Robert Fairlie, Florian Hoffmann, Philip Oreopoulos, NBER: A Community College Instructor Like Me: Race and Ethnicity Interactions in the Classroom. This paper uses detailed administrative data from one of the largest community colleges in the United States to quantify the extent to which academic performance depends on students being of similar race or ethnicity to their instructors. To address the concern of endogenous sorting, we use both student and classroom fixed effects and focus on those with limited course enrolment options. We also compare sensitivity in the results from using within versus across section instructor type variation. Given the computational complexity of the 2-way fixed effects model with a large set of fixed effects we rely on numerical algorithms that exploit the particular structure of the model’s normal equations. We find that the performance gap in terms of class dropout and pass rates between white and minority students falls by roughly half when taught by a minority instructor. In models that allow for a full set of ethnic and racial interactions between students and instructors, we find African-American students perform particularly better when taught by African-American instructors.

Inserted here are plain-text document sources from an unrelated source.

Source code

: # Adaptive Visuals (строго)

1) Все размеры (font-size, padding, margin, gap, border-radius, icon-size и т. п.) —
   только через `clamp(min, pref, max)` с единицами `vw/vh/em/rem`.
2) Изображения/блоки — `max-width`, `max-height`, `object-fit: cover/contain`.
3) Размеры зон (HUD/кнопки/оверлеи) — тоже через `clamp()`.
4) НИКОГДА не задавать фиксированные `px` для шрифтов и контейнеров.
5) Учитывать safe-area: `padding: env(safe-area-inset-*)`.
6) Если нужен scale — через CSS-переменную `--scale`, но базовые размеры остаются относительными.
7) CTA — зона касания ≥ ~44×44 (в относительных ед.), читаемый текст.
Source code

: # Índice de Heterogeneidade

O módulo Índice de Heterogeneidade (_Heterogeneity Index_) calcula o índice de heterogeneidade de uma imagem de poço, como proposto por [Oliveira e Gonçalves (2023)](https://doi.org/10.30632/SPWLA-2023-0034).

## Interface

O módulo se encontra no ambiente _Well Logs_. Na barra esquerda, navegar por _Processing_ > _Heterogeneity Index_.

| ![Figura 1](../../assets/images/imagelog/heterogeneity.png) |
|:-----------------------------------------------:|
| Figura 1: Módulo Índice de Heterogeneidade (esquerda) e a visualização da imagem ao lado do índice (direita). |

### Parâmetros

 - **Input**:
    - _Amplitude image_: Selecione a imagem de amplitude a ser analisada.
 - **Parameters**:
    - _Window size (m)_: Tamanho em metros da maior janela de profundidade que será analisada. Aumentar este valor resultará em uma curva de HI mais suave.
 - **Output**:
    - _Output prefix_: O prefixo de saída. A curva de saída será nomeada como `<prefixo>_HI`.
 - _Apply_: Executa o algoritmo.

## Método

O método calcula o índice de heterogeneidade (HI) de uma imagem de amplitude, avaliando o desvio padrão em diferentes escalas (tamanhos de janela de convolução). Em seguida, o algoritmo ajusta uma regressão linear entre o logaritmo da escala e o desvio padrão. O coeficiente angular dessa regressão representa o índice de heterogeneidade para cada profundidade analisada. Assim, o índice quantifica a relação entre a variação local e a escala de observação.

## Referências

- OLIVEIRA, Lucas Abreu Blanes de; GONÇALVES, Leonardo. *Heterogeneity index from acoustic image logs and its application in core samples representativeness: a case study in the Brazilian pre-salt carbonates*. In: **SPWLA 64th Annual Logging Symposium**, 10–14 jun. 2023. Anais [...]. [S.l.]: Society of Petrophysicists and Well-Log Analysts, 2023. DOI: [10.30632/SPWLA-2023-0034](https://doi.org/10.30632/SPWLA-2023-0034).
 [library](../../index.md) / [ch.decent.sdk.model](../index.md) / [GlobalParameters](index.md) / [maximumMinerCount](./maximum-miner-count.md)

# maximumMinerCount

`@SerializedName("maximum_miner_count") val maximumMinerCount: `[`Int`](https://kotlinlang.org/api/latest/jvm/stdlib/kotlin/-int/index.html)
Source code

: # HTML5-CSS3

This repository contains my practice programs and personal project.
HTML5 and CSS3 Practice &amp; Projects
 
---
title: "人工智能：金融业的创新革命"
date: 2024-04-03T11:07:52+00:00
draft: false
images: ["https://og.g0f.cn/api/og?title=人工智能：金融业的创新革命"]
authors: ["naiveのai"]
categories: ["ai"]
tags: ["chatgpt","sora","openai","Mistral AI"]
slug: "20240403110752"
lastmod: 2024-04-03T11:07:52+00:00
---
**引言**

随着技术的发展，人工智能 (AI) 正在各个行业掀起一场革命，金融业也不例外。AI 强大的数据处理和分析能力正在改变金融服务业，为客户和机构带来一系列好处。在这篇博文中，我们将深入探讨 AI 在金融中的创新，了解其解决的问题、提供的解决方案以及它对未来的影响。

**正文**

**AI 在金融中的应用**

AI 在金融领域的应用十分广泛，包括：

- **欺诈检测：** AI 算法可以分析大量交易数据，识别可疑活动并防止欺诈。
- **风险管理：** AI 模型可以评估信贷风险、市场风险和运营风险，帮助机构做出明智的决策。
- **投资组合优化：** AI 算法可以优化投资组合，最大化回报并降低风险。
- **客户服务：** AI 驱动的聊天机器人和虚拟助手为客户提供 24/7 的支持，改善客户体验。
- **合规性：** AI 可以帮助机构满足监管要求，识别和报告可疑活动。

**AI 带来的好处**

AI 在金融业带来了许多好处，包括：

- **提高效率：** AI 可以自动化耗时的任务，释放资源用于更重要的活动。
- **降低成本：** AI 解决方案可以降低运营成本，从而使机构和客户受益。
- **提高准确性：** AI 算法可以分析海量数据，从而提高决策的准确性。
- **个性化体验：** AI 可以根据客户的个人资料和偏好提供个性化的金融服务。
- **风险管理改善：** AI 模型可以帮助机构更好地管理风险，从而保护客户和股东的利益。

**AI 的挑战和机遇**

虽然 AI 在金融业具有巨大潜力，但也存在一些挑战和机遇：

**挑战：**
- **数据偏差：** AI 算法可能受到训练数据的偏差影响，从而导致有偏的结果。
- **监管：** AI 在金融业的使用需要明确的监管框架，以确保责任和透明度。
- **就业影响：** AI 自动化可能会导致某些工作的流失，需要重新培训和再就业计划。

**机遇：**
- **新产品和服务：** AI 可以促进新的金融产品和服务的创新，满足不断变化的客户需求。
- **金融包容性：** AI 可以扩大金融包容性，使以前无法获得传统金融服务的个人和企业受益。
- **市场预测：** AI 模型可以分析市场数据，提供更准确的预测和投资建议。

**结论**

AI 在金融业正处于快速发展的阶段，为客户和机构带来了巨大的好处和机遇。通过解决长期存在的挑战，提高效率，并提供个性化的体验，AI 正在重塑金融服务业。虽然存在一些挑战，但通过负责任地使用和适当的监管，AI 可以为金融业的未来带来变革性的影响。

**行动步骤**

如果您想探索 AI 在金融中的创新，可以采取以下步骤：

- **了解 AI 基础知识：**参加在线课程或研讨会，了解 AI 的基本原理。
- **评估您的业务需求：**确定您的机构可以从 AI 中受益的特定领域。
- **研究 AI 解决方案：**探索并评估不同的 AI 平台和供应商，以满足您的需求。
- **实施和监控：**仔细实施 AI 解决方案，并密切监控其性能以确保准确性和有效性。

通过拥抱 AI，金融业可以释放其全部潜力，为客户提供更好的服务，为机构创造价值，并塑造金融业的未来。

James J. Heckman, NBER: Integrating Personality Psychology into Economics. What can economists take from and contribute to personality psychology? What do we learn from personality psychology? Personality traits predict many behaviors sometimes with the same strength as conventional cognitive traits. Personality psychology considers a wider array of actions than are usually considered by economists. It enlarges the economist's way to describe and model the world. Cognition is one aspect of personality broadly defined. Personality traits are not set in stone. They change over the life cycle. They are a possible avenue for intervention and policy. Personality psychologists lack precise models. Economics provides a framework for recasting the field. More precise models reveal basic identification problems that plague measurement in psychology. Such analyses show that, at an empirical level, “cognitive" and “noncognitive" traits are not easily separated. Personality psychologists typically present correlations - not causal relationships. Many contemporaneously measured relationships suffer from the problem of reverse causality. Econometric tools can be used to define and estimate causal mechanisms and to understand the causes of effects.